BuruSergap86.com --- Jakarta,Mantan Panglima TNI Jenderal (Purn)Gatot Nurmantyo angkat bicara soal institusi Polri di bawah kepemimpinan Jenderal Listyo Sigit Prabowo.
Pada orasi publiknya viral,Gatot menyebut ada indikasi perlawanan kebijakan yang dilakukan oleh Kapolri terhadap negara dan Presiden RI H. Prabowo Subianto.
Gatot menyoroti Sudah ada 3 (tiga) langkah Kapolri yang dinilai telah melampaui Batas kewenangan dan mengunci ruang koreksi konstitusional yang menjadi Sorotan Tajam Publik Saat ini terkait Pernyataan nya yang Sedang Viral di Jagat Maya Seperti :
(1) Pertama,-- Pembentukan Tim Reformasi Tandingan: Langkah ini dinilai sebagai upaya internal yang tidak selaras dengan arah kebijakan nasional.
(2) Kedua,-- Penerbitan Peraturan Kepolisian Nomor 10: Gatot menyebut aturan ini menutup celah koreksi, meskipun sudah ada mekanisme di Mahkamah Konstitusi.
(3) Ketiga,-- Diksi Ekstrem di Ruang Publik: Pernyataan Kapolri yang menyatakan akan mempertahankan posisi institusinya “sampai titik darah penghabisan” dianggap Gatot sebagai bahasa konflik dan intimidasi.
Hal itu,di Sampaikan Secara Tegas oleh Gatot Nurmantyo Kritik Pedas Ke Kapolri yang menduga ada pesan implisit yang ingin disampaikan Kapolri kepada Presiden,yakni larangan untuk mencampuri Struktur internal Polri.
Viral nya Video pada Rapat Kerja DPR-RI tersebut Dugaan nya ada Diksi terdapat Alarm Pernyataan Tegas Kapolri Listyo dalam “Pesan implisitnya jelas kepada Presiden: Jangan sentuh struktur Polri.

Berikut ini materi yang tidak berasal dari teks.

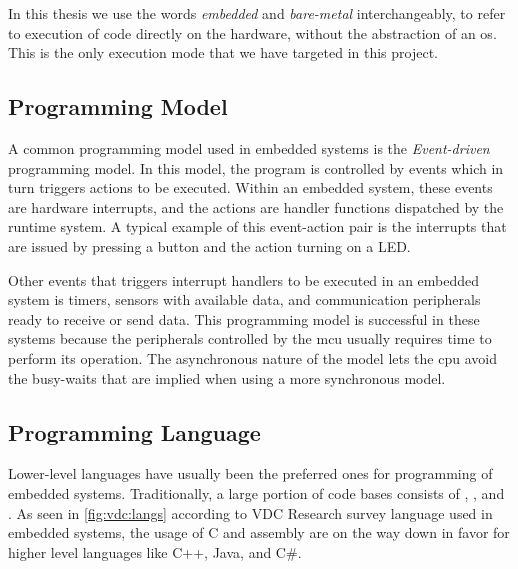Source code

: In this thesis we use the words \emph{embedded} and \emph{bare-metal} interchangeably, to refer to execution of code directly on the hardware, without the abstraction of an \gls{os}.
This is the only execution mode that we have targeted in this project.

\subsection{Programming Model}

A common programming model used in embedded systems is the \emph{Event-driven} programming model.
In this model, the program is controlled by events which in turn triggers actions to be executed.
Within an embedded system, these events are hardware interrupts, and the actions are handler functions dispatched by the runtime system.
A typical example of this event-action pair is the interrupts that are issued by pressing a button and the action turning on a LED.

Other events that triggers interrupt handlers to be executed in an embedded system is timers, sensors with available data, and communication peripherals ready to receive or send data.
This programming model is successful in these systems because the peripherals controlled by the \gls{mcu} usually requires time to perform its operation.
The asynchronous nature of the model lets the \gls{cpu} avoid the busy-waits that are implied when using a more synchronous model.

\subsection{Programming Language}

Lower-level languages have usually been the preferred ones for programming of embedded systems.
Traditionally, a large portion of code bases consists of {\C}, , and {\Cpp}.
As seen in \autoref{fig:vdc:langs} according to VDC Research \cite{web:vdc} survey language used in embedded systems, the usage of C and assembly are on the way down in favor for higher level languages like C++, Java, and C\#.

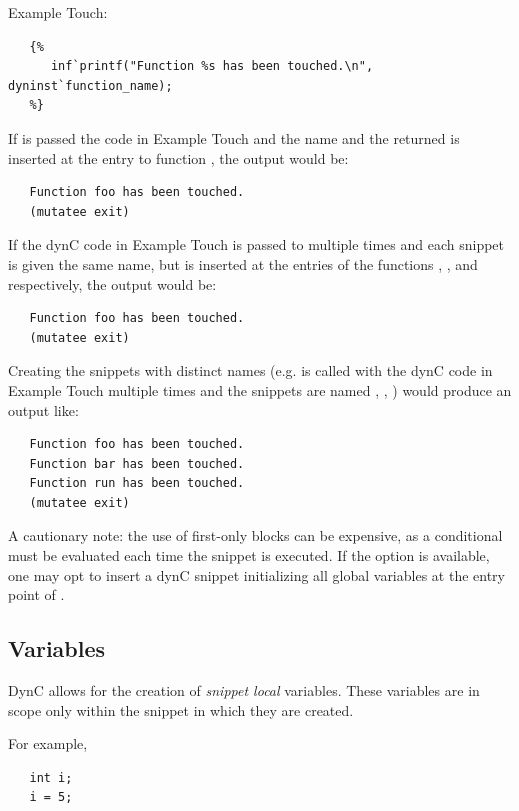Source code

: \noindent Example Touch:
\begin{lstlisting}
   {%
      inf`printf("Function %s has been touched.\n", dyninst`function_name);
   %}
\end{lstlisting}

If  is passed the code in Example Touch and the name
 and the returned  is inserted at the entry to function , the output would be:
\begin{lstlisting}
   Function foo has been touched.
   (mutatee exit)
\end{lstlisting}

If the dynC code in Example Touch is passed to  multiple times and each snippet is given the same name, but is inserted at the entries of the functions , , and  respectively, the output would be:

\begin{lstlisting}
   Function foo has been touched.
   (mutatee exit)
\end{lstlisting}

Creating the snippets with distinct names (e.g.  is called with the dynC code in Example Touch multiple times and the snippets are named , , ) would produce an output like:

\begin{lstlisting}
   Function foo has been touched.
   Function bar has been touched.
   Function run has been touched.
   (mutatee exit)
\end{lstlisting}

A cautionary note: the use of first-only blocks can be expensive, as a
conditional must be evaluated each time the snippet is executed. If the option
is available, one may opt to insert a dynC snippet initializing all global
variables at the entry point of .

\subsection{Variables}

DynC allows for the creation of \textit{snippet local} variables. These
variables are in scope only within the snippet in which they are created.

\noindent For example,

\begin{lstlisting}
   int i;
   i = 5;
\end{lstlisting}

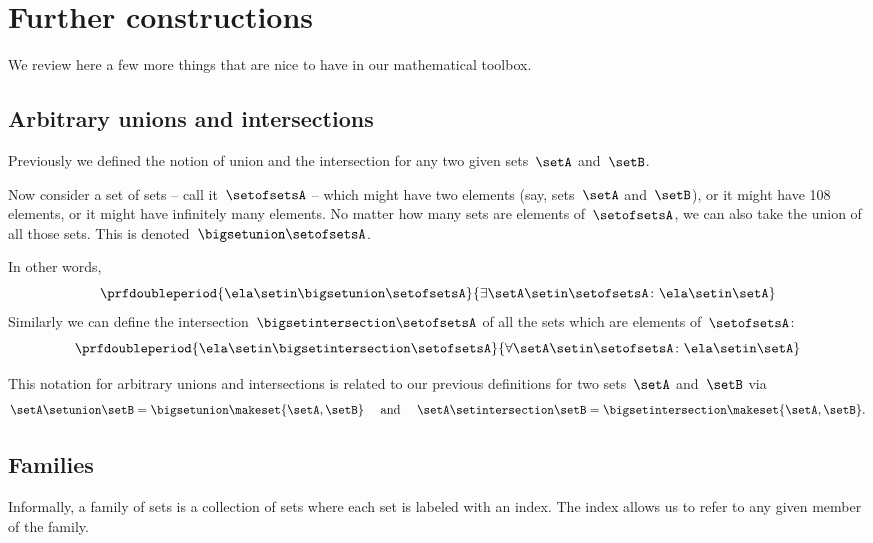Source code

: 
\section{Further constructions}
\label{sec:more-constructions}

We review here a few more things that are nice to have in our mathematical toolbox.

\subsection{Arbitrary unions and intersections}

Previously we defined the notion of union and the intersection for any two given sets~$\setA$ and~$\setB$.

Now consider a set of sets -- call it~$\setofsetsA$ -- which might have two elements (say, sets~$\setA$ and~$\setB$), or it might have 108 elements, or it might have infinitely many elements.
No matter how many sets are elements of~$\setofsetsA$, we can also take the union of all those sets.
This is denoted~$\bigsetunion \setofsetsA$.

In other words,
%
\begin{equation}
    \prfdoubleperiod{ \ela \setin\bigsetunion \setofsetsA }{\exists \setA \setin\setofsetsA \colon \ela \setin\setA}
\end{equation}
%
Similarly we can define the intersection~$\bigsetintersection \setofsetsA$ of all the sets which are elements of~$\setofsetsA$:
%
\begin{equation}
    \prfdoubleperiod{\ela \setin\bigsetintersection \setofsetsA}{\forall \setA \setin\setofsetsA \colon \ela \setin\setA}
\end{equation}

This notation for arbitrary unions and intersections is related to our previous definitions for two sets~$\setA$ and~$\setB$ via
\begin{equation}
    \setA \setunion \setB = \bigsetunion \makeset{ \setA, \setB }  \quad \text{ and } \quad \setA \setintersection \setB = \bigsetintersection \makeset{ \setA, \setB }.
\end{equation}

\subsection{Families}

Informally, a family of sets is a collection of sets where each set is labeled with an index.
The index allows us to refer to any given member of the family.

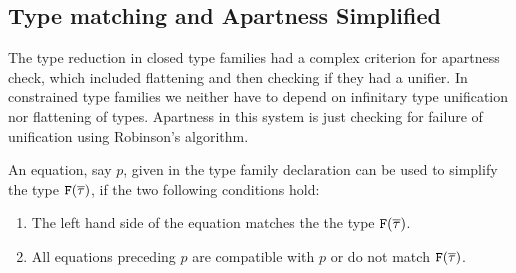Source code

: \documentclass[format=acmsmall,manuscript,screen,nonacm,margin=1in,11pt]{acmart}
\begin{document}
\subsection{Type matching and Apartness Simplified}
The type reduction in closed type families had a complex criterion for apartness check, which included
flattening and then checking if they had a unifier.
In constrained type families we neither have to depend on infinitary type unification
nor flattening of types. 
Apartness in this system is just checking for failure of unification using
Robinson's algorithm.

\begin{defn}\label{def:qtf-simpl}
  An equation, say $p$, given in the type family declaration can be used to simplify the type
  $\texttt{F}(\overline{\tau})$, if the two following conditions hold:
  \begin{enumerate}
  \item The left hand side of the equation matches the the type $\texttt{F}(\overline{\tau})$.
  \item All equations preceding $p$ are compatible with $p$ or do not match $\texttt{F}(\overline{\tau})$.
  \end{enumerate}
\end{defn}
\end{document}
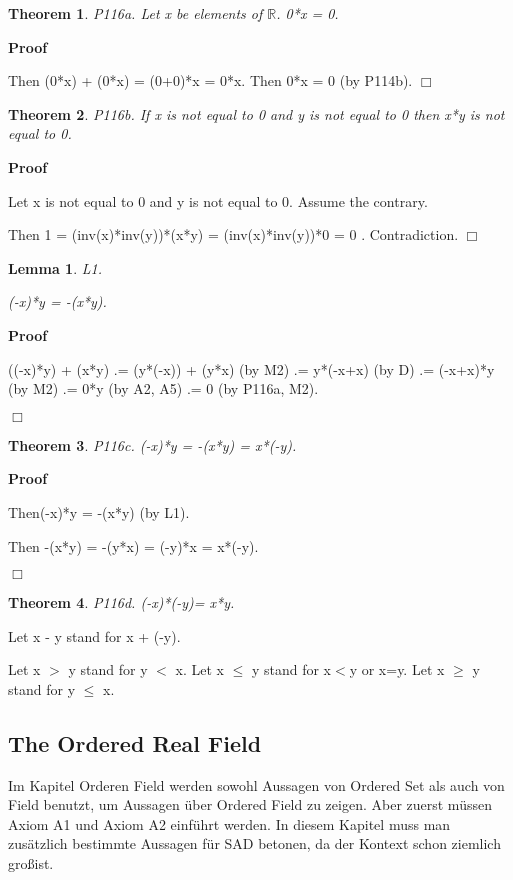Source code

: \documentclass{article}
\newenvironment{forthel}{\begin{leftbar}}{\end{leftbar}}
\newenvironment{proof}{\noindent\textbf{Proof\ }}{\hspace*{\fill}$\Box$\medskip}
\newtheorem{lemma}{Lemma}
\newtheorem{theorem}{Theorem}
\begin{document}
\begin{forthel}
\begin{theorem}
 P116a.
Let x be elements of $\mathbb{R}$. 0*x = 0.\end{theorem}
\begin{proof}

Then (0*x) + (0*x)
= (0+0)*x
= 0*x.
Then 0*x = 0 (by P114b).
\end{proof}

\begin{theorem}
 P116b. 
If x is not equal to 0 and y is not equal to 0 then x*y is not equal to 0.\end{theorem}
\begin{proof}


Let x is not equal to 0 and y is not equal to 0.
Assume the contrary.

Then 1 = (inv(x)*inv(y))*(x*y)
= (inv(x)*inv(y))*0
= 0 .
Contradiction.
\end{proof}


\begin{lemma} L1.


(-x)*y = -(x*y).\end{lemma}
\begin{proof}


((-x)*y) + (x*y) .= (y*(-x)) + (y*x) (by M2)
.= y*(-x+x) (by D) 
.= (-x+x)*y (by M2)
.= 0*y (by A2, A5)
.= 0 (by P116a, M2).

\end{proof}
 
\begin{theorem}
 P116c.
(-x)*y = -(x*y) = x*(-y).\end{theorem}
\begin{proof}

Then(-x)*y = -(x*y) (by L1).

Then -(x*y) = -(y*x) = (-y)*x = x*(-y).

\end{proof}
 

\begin{theorem}
 P116d.
(-x)*(-y)= x*y.\end{theorem}


Let x - y stand for x + (-y).


Let x $>$ y stand for y $<$ x.
Let x $\leq$ y stand for x$<$y or x=y.
Let x $\geq$ y stand for y $\leq$ x.



\end{forthel}

\subsection{The Ordered Real Field}
Im Kapitel Orderen Field werden sowohl Aussagen von Ordered Set als auch von Field benutzt, um Aussagen \"uber Ordered Field zu zeigen.
Aber zuerst m\"ussen Axiom A1 und Axiom A2 einf\"uhrt werden.
In diesem Kapitel muss man zus\"atzlich bestimmte Aussagen f\"ur SAD betonen, da der Kontext schon ziemlich gro\ss \enspace ist.
\end{document}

Pernyataan ini menciptakan tekanan atau ‘bullying’ kepada Presiden sebagai pemegang mandat konstitusional tertinggi,”Tegas Gatot dalam pidatonya.

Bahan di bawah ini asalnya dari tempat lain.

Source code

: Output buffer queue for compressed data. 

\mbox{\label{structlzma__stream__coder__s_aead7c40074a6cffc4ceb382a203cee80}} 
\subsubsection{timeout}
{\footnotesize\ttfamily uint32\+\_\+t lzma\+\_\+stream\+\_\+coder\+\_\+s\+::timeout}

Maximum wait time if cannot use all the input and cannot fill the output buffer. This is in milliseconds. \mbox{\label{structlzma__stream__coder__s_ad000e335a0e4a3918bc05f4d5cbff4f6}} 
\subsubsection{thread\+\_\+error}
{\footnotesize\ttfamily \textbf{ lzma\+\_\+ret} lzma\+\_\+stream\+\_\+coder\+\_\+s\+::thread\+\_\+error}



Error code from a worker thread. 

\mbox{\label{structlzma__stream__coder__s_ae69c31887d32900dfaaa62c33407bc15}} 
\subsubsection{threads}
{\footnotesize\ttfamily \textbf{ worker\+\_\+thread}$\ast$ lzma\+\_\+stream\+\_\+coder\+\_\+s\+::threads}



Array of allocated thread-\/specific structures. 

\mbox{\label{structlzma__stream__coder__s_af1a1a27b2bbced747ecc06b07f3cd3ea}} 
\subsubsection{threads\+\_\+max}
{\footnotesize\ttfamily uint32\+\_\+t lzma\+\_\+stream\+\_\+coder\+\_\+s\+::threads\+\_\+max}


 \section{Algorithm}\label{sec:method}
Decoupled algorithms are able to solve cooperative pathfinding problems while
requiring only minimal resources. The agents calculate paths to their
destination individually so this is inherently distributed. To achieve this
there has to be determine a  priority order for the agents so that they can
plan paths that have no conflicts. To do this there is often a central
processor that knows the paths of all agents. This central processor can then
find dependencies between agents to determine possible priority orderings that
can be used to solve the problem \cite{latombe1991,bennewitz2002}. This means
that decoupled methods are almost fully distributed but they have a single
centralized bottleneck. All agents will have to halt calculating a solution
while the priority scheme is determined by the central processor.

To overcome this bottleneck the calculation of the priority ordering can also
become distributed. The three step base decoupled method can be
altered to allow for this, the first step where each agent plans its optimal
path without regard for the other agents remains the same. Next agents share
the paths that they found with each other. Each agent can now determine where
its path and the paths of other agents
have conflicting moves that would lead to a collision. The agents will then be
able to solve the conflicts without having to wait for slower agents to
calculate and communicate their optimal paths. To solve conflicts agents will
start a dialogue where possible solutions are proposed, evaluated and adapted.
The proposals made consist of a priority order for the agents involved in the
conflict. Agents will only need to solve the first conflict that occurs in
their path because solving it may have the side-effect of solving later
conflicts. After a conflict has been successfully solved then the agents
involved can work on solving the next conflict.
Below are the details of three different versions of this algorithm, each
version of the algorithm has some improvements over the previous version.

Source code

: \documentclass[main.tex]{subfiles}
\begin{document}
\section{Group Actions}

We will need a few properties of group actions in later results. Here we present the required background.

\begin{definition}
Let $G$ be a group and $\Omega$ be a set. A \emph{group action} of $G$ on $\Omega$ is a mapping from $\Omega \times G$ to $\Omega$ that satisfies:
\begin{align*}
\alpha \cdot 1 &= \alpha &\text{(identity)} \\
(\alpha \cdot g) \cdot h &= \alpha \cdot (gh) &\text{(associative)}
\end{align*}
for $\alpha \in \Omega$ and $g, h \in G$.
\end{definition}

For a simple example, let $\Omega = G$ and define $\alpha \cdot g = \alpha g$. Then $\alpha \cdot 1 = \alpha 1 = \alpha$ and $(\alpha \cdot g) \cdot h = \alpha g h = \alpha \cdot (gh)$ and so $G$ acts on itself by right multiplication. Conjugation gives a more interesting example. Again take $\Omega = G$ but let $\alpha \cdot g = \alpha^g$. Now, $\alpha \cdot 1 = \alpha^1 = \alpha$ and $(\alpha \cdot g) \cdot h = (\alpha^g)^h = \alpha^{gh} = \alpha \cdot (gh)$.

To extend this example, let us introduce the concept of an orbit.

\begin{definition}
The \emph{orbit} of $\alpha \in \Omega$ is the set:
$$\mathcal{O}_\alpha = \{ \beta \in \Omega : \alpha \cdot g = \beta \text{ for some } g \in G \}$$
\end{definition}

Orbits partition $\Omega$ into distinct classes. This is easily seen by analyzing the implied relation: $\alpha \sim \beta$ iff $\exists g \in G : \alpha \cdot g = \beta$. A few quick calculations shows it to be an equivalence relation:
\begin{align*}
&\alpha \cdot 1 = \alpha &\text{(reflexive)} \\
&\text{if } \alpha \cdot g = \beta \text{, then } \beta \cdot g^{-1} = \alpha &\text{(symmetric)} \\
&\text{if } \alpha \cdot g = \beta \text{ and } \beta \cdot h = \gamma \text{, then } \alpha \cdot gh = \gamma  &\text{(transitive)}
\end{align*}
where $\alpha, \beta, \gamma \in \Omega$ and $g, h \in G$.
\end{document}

Ia,juga menambahkan bahwa sebagai sesama lulusan Akademi Militer, tindakan Jenderal Listyo Sigit Prabowo dianggap tidak beretika dan merusak marwah institusi Polri yang dicintai masyarakat.

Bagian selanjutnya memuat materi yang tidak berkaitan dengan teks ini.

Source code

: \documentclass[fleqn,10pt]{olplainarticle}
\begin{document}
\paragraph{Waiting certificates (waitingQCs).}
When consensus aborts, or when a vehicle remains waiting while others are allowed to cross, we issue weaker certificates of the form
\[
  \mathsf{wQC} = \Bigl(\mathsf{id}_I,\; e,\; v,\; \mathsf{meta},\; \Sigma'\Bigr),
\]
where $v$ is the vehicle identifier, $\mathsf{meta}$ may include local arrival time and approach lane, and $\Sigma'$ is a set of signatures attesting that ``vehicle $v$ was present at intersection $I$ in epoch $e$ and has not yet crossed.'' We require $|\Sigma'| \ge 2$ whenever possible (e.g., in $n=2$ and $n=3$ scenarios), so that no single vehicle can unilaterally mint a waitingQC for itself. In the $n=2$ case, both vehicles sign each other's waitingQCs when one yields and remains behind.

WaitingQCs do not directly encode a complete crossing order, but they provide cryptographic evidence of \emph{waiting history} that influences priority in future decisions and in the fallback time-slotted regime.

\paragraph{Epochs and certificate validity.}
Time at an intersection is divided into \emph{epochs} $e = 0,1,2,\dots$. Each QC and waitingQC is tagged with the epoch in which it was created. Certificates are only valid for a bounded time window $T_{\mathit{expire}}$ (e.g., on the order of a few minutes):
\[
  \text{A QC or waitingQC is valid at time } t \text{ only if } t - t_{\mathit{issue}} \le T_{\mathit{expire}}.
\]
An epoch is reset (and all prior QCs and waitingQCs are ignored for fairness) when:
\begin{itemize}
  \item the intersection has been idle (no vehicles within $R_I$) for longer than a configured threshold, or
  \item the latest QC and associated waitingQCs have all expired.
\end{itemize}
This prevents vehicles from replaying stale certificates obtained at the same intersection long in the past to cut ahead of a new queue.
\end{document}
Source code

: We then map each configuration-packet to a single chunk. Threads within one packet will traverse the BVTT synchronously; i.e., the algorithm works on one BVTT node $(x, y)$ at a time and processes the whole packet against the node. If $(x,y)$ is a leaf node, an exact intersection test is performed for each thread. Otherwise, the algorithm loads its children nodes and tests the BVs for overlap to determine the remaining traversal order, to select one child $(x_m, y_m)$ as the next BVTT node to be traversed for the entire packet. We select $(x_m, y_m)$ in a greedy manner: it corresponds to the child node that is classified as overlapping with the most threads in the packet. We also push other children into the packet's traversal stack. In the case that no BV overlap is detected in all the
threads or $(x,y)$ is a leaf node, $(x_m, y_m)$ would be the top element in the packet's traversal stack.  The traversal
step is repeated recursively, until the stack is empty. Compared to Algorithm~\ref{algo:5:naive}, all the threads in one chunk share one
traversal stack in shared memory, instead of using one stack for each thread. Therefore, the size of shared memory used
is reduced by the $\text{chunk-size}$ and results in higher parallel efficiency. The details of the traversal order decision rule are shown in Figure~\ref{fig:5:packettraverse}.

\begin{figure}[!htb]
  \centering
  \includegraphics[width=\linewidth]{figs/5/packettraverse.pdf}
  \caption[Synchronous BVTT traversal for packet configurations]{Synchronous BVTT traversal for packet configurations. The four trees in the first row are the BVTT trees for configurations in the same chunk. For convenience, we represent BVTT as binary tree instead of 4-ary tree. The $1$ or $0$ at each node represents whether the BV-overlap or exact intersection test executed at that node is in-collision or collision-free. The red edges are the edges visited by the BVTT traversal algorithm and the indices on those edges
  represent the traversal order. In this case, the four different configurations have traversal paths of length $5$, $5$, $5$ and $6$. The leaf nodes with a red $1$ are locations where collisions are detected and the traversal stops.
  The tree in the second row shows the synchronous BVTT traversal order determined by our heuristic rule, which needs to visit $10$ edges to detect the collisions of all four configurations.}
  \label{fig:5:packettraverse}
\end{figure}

Lebih lanjut,Gatot memperingatkan bahwa situasi ini adalah “Alarm Darurat Demokrasi”. Ia,menilai Kapolri sedang menguji batas kewenangan Presiden dan melakukan pengkhianatan terhadap konstitusi dengan dukungan oknum anggota DPR.
Dengan demikian juga sebaliknya PUBLIK mengarah kepada tindakan tegas terhadap Pernyataan Resmi Kapolri apakah menjadi Bumerang atau Sebaliknya,Rakyat Indonesia merasa resah ucapan tegas Sang Presiden RI Prabowo Subianto BerJanji dalam Pidatonya Bahwa Dirinya Akan MemBERANTAS Korupsi di Indonesia dan Akan mencopot jabatan segera bila ada yang menentang kebijakan dalam Kepemimpinan nya.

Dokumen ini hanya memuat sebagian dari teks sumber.